In [1]:
import pandas as pd

from sklearn.preprocessing import StandardScaler
from sklearn.preprocessing import MinMaxScaler
from sklearn.preprocessing import RobustScaler
import matplotlib.pyplot as plt

In [2]:
df = pd.read_csv('../data/diamonds_train.csv')
df.drop(columns=['Unnamed: 0'], inplace=True)
df.head(5)

Unnamed: 0,carat,cut,color,clarity,depth,table,x,y,z,city,price
0,1.21,Premium,J,VS2,62.4,58.0,6.83,6.79,4.25,Dubai,4268
1,0.32,Very Good,H,VS2,63.0,57.0,4.35,4.38,2.75,Kimberly,505
2,0.71,Fair,G,VS1,65.5,55.0,5.62,5.53,3.65,Las Vegas,2686
3,0.41,Good,D,SI1,63.8,56.0,4.68,4.72,3.0,Kimberly,738
4,1.02,Ideal,G,SI1,60.5,59.0,6.55,6.51,3.95,Dubai,4882


In [3]:
cuts = list(df['cut'].unique())
colors = list(df['color'].unique())
clarities = list(df['clarity'].unique())
cities = list(df['city'].unique())
clar_no_i1 = clarities.copy()
clar_no_i1.remove('I1')

In [4]:
#checking the most repeated carats:
top_10_carat = df[['carat']].value_counts().head(10).reset_index()

In [5]:
top_10_carat.rename(columns={0: 'sample'}, inplace=True)

In [6]:
carats = list(top_10_carat['carat'])

In [7]:
df_2 = df[['cut', 'color', 'clarity', 'price','city', 'carat']]

In [8]:
df_2 = df_2[df_2['carat'].isin(carats)]

### Function to create a scaled label to cut, color & clarity

In [10]:
def classificatoration(df, col1, col2, target, values, scale=1):
    df_corr = pd.DataFrame(columns=[target, 'label'])
    n = 0
    values.sort()
    
    if scale == 2:
        scaler = StandardScaler()
    elif scale ==3:
        scaler = RobustScaler()
    else:
        scaler = MinMaxScaler()
    
    
    for car in carats:
        for x in df.loc[df['carat'] == car][col1].unique():
            for y in df.loc[df['carat'] == car].loc[df[col1] == x][col2].unique():
                items = list(df_2.loc[df_2['carat'] == car].loc[df_2[col1] == x].loc[df_2[col2] == y][target].unique())
                items.sort()
                if items == values:
                    temp_df = df_2.loc[df_2['carat'] == car].loc[df_2[col1] == x].loc[df_2[col2] == y]
                    agg_df = temp_df.groupby([col1, col2, target]).sum(numeric_only=True).reset_index()
                    agg_df['pxc'] = agg_df['price']/agg_df['carat']
                

                    agg_df['label'] = scaler.fit_transform(agg_df[['pxc']])
                
                    df_corr = pd.concat([df_corr, agg_df[[target, 'label']]], axis=0)
                    n += 1
    
    print(f'Results based in {n} combinations. Scaler: {scaler}.')     
    
    return df_corr.groupby(target).mean(numeric_only=True).sort_values('label', ascending=False).reset_index()
                

### Create & save labeling tables

In [11]:
clar_lab_mm = classificatoration(df_2, 'cut', 'color', 'clarity', clarities, scale=1)
clar_lab_std = classificatoration(df_2, 'cut', 'color', 'clarity', clarities, scale=2)
clar_lab_rob = classificatoration(df_2, 'cut', 'color', 'clarity', clarities, scale=3)

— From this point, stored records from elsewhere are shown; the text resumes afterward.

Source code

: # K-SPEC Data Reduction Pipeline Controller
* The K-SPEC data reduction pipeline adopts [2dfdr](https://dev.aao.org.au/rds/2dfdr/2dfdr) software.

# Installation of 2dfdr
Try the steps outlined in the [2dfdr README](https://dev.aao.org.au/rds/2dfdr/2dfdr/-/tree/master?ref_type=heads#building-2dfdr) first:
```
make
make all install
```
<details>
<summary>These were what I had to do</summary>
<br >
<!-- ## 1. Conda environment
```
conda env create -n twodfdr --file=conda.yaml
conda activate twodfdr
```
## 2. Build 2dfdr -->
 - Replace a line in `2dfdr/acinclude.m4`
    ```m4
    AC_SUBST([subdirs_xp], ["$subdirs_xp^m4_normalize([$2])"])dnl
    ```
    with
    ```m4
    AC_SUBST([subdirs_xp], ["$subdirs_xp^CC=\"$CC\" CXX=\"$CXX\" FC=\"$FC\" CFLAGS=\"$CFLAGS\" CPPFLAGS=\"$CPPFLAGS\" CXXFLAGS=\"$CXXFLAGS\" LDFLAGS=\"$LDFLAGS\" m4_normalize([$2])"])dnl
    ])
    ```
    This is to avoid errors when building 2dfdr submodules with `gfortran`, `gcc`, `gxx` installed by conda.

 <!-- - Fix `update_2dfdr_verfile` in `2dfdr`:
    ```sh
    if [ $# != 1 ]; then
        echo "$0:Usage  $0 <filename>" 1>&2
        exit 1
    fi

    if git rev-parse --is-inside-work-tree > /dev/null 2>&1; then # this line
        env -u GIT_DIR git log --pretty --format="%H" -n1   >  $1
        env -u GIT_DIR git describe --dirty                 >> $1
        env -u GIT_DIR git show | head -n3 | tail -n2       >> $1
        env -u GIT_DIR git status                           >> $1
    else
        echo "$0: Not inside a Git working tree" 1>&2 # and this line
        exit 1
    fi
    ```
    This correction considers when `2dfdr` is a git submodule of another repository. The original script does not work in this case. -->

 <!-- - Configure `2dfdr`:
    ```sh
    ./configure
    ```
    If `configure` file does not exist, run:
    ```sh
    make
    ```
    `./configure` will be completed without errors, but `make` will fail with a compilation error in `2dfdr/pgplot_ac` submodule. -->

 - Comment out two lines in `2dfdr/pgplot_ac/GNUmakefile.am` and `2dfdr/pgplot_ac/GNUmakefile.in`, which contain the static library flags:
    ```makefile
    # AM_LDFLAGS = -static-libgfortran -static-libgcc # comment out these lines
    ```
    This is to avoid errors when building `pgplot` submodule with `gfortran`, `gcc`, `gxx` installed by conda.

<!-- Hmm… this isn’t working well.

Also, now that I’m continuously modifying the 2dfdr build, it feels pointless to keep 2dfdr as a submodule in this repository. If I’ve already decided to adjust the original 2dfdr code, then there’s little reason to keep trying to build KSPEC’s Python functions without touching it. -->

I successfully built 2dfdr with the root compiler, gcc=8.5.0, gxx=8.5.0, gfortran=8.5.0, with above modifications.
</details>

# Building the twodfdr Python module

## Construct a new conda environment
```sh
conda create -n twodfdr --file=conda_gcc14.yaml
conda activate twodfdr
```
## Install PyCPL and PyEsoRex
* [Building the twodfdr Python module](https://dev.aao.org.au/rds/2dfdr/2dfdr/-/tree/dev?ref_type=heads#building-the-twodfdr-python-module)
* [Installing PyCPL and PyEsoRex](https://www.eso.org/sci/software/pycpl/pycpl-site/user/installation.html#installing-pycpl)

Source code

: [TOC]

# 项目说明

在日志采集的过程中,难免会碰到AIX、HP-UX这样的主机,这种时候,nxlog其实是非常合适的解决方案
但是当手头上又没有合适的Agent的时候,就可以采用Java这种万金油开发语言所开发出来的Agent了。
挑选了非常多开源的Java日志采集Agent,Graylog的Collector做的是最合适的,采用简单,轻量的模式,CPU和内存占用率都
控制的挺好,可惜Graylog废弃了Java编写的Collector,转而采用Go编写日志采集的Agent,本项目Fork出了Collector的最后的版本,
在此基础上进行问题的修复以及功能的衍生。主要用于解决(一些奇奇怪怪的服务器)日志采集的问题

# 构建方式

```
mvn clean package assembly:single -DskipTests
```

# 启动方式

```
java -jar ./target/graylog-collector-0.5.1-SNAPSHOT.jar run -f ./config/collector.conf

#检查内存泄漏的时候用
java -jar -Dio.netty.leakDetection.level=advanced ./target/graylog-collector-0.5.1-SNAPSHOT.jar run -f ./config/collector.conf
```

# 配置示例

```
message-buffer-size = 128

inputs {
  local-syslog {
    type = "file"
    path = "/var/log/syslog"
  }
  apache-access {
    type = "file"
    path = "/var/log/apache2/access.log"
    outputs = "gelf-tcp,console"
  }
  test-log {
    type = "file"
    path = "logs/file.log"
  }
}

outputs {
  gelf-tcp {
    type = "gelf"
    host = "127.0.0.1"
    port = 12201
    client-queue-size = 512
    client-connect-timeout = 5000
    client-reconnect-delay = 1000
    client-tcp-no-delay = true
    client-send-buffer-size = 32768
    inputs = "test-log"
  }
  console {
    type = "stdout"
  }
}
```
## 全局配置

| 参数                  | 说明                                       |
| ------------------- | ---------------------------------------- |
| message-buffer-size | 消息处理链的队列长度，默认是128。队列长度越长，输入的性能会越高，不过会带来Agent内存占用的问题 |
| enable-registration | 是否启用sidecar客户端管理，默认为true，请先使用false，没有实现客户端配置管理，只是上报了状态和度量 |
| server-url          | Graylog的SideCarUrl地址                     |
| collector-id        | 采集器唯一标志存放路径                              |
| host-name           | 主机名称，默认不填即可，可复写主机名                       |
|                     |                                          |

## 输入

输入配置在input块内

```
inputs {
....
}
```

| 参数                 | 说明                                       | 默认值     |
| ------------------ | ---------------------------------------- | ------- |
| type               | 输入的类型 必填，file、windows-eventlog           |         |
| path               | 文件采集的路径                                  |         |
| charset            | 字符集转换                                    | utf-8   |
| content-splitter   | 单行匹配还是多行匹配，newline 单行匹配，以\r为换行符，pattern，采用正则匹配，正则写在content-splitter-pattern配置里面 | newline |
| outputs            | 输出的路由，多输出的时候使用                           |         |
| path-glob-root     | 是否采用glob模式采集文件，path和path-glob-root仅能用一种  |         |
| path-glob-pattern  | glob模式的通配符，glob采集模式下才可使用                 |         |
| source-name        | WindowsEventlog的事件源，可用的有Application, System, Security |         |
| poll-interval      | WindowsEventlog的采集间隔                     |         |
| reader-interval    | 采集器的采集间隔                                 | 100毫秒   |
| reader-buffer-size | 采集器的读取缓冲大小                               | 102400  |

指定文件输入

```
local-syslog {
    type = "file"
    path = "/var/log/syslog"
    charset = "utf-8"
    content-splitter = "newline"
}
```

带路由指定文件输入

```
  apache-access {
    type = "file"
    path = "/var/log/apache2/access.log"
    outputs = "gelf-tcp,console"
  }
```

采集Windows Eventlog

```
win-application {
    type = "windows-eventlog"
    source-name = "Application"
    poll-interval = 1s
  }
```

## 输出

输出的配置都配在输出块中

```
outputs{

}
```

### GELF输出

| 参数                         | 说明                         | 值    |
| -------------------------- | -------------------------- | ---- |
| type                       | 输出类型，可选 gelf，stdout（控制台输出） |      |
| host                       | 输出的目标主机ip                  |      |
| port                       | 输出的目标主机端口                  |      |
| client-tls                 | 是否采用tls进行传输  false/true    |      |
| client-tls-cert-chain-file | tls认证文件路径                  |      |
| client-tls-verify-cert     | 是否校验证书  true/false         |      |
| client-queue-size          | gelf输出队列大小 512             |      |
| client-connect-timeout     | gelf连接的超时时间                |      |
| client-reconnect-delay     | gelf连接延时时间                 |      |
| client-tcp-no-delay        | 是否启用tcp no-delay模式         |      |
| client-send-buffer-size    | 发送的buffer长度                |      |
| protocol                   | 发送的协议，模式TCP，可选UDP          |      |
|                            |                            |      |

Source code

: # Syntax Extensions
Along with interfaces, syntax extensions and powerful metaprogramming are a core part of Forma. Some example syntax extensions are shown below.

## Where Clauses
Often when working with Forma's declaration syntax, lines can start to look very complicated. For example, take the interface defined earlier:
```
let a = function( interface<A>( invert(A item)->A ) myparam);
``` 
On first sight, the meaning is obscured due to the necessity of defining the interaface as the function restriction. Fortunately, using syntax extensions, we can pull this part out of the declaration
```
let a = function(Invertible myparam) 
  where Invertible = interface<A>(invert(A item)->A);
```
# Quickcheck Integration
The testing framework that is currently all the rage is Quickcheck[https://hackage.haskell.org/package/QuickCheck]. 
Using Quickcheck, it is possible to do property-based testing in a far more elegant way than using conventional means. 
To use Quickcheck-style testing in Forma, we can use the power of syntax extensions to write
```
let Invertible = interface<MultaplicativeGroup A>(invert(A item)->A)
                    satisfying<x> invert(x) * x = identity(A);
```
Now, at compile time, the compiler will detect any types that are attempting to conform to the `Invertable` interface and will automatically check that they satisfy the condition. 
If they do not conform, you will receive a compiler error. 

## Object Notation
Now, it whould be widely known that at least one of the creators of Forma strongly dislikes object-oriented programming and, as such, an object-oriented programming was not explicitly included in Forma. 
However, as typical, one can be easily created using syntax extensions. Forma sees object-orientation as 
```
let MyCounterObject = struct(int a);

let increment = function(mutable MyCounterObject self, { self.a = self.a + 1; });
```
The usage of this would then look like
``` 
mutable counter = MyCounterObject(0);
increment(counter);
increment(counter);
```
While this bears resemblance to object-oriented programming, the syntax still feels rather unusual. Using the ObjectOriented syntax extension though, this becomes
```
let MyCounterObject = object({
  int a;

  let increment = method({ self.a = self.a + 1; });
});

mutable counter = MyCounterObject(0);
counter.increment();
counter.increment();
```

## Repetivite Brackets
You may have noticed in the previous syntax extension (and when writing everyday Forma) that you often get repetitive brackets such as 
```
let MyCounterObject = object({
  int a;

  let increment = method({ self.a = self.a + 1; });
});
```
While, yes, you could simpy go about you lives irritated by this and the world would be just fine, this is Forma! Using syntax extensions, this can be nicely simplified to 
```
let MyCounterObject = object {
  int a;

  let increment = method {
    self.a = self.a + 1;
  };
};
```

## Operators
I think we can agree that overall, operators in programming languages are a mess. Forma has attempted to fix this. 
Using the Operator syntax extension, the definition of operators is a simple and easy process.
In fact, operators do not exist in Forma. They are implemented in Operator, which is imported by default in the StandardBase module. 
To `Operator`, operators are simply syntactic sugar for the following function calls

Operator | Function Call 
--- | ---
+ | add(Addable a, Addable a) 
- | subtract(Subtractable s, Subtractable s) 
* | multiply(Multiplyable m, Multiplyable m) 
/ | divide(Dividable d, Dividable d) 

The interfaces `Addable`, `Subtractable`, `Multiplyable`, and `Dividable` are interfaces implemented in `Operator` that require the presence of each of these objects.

Results based in 14 combinations. Scaler: MinMaxScaler().
Results based in 14 combinations. Scaler: StandardScaler().
Results based in 14 combinations. Scaler: RobustScaler().


In [12]:
clar_lab_mm.to_csv('../data/scales/clar_lab_mm.csv')
clar_lab_std.to_csv('../data/scales/clar_lab_std.csv')
clar_lab_rob.to_csv('../data/scales/clar_lab_rob.csv')

In [13]:
cut_lab_mm = classificatoration(df_2, 'color', 'clarity', 'cut', cuts, scale=1)
cut_lab_std = classificatoration(df_2, 'color', 'clarity', 'cut', cuts, scale=2)
cut_lab_rob = classificatoration(df_2, 'color', 'clarity', 'cut', cuts, scale=3)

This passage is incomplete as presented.